[Source texts of formatted documents]
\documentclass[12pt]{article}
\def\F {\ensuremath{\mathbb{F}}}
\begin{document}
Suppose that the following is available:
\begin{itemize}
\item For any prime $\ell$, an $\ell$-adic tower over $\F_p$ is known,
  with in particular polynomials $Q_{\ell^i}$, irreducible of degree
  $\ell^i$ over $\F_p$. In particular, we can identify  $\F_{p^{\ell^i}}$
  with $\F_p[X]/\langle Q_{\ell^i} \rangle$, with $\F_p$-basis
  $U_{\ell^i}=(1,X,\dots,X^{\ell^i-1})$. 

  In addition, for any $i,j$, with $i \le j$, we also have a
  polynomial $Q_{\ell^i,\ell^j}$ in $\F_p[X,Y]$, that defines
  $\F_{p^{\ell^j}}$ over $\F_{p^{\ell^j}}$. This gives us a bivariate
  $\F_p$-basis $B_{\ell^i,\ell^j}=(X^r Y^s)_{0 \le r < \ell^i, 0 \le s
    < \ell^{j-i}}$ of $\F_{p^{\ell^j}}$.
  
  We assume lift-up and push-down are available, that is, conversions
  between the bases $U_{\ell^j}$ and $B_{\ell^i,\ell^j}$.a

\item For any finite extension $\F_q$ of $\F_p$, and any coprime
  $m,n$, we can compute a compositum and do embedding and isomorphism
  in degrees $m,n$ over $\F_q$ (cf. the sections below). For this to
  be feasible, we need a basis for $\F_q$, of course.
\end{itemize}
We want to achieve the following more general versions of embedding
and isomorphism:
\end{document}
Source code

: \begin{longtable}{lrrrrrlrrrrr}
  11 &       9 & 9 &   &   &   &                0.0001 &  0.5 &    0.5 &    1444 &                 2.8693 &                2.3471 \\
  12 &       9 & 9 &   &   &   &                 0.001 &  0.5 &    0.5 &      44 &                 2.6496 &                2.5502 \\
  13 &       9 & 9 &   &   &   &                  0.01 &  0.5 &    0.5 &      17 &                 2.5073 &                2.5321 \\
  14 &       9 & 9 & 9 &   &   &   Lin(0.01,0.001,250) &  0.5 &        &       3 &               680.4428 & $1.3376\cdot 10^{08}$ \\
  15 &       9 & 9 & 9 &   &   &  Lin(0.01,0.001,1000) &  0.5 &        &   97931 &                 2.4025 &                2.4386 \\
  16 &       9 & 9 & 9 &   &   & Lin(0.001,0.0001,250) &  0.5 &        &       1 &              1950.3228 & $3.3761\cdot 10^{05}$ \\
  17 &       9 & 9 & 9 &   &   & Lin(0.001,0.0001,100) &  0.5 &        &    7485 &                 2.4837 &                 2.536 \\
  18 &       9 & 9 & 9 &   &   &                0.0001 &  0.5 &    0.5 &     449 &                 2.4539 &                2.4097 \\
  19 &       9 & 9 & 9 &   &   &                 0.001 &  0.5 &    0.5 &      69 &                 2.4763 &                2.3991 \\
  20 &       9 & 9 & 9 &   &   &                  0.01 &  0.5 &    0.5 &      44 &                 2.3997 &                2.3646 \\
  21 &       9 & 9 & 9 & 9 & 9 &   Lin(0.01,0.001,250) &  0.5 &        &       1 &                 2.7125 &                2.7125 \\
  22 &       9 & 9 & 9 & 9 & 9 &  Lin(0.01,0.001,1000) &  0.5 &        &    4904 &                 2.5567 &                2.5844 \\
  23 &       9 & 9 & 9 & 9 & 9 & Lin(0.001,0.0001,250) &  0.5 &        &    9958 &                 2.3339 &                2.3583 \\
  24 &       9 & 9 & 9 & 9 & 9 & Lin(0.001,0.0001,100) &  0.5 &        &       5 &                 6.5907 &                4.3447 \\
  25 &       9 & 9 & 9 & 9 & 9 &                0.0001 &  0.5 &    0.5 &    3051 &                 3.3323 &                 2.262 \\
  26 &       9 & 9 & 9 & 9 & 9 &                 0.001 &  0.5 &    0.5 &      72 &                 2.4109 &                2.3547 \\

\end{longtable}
...
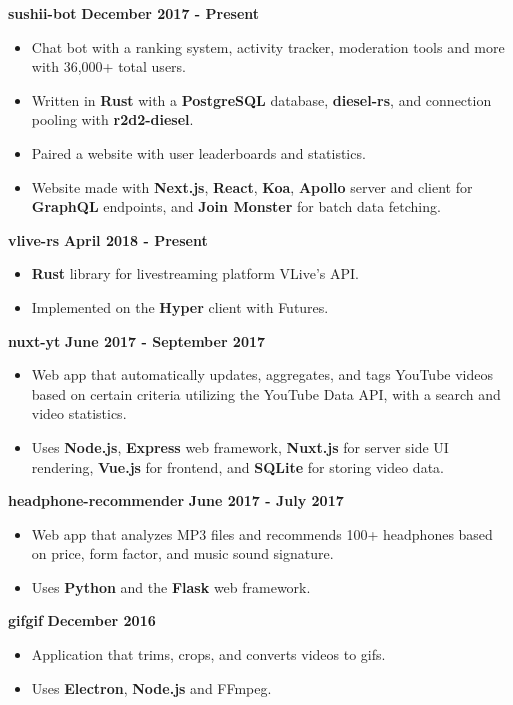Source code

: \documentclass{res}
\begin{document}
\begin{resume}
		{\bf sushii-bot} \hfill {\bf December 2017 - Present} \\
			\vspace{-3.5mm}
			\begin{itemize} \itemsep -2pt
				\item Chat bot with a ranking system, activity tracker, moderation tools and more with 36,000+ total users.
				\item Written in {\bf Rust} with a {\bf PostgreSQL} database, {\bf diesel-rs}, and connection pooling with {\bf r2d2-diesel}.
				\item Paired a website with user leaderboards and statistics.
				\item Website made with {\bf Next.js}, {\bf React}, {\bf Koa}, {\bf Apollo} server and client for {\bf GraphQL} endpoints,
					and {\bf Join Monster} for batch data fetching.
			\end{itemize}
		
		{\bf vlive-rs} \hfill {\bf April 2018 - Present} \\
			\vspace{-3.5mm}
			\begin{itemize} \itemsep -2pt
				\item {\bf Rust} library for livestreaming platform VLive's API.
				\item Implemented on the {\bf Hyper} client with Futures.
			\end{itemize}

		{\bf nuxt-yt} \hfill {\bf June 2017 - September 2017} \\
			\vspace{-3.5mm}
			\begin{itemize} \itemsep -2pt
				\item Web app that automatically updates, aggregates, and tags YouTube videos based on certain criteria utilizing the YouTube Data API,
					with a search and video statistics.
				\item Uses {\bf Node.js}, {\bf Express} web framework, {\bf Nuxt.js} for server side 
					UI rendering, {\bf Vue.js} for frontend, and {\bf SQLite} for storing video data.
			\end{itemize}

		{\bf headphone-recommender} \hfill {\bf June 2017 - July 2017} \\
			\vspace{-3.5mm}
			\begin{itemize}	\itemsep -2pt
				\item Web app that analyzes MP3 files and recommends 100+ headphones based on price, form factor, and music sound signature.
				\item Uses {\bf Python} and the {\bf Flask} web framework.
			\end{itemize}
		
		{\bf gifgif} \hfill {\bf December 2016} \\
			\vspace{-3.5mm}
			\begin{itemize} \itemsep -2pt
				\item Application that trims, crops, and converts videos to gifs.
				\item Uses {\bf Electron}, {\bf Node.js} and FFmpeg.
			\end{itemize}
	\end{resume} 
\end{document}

**WHAT IS EXPECTED**
Where does the word "based" occur in the records? Return every line that holds it.

**ANSWER TO THE EXERCISE**
				\item Web app that automatically updates, aggregates, and tags YouTube videos based on certain criteria utilizing the YouTube Data API,
				\item Web app that analyzes MP3 files and recommends 100+ headphones based on price, form factor, and music sound signature.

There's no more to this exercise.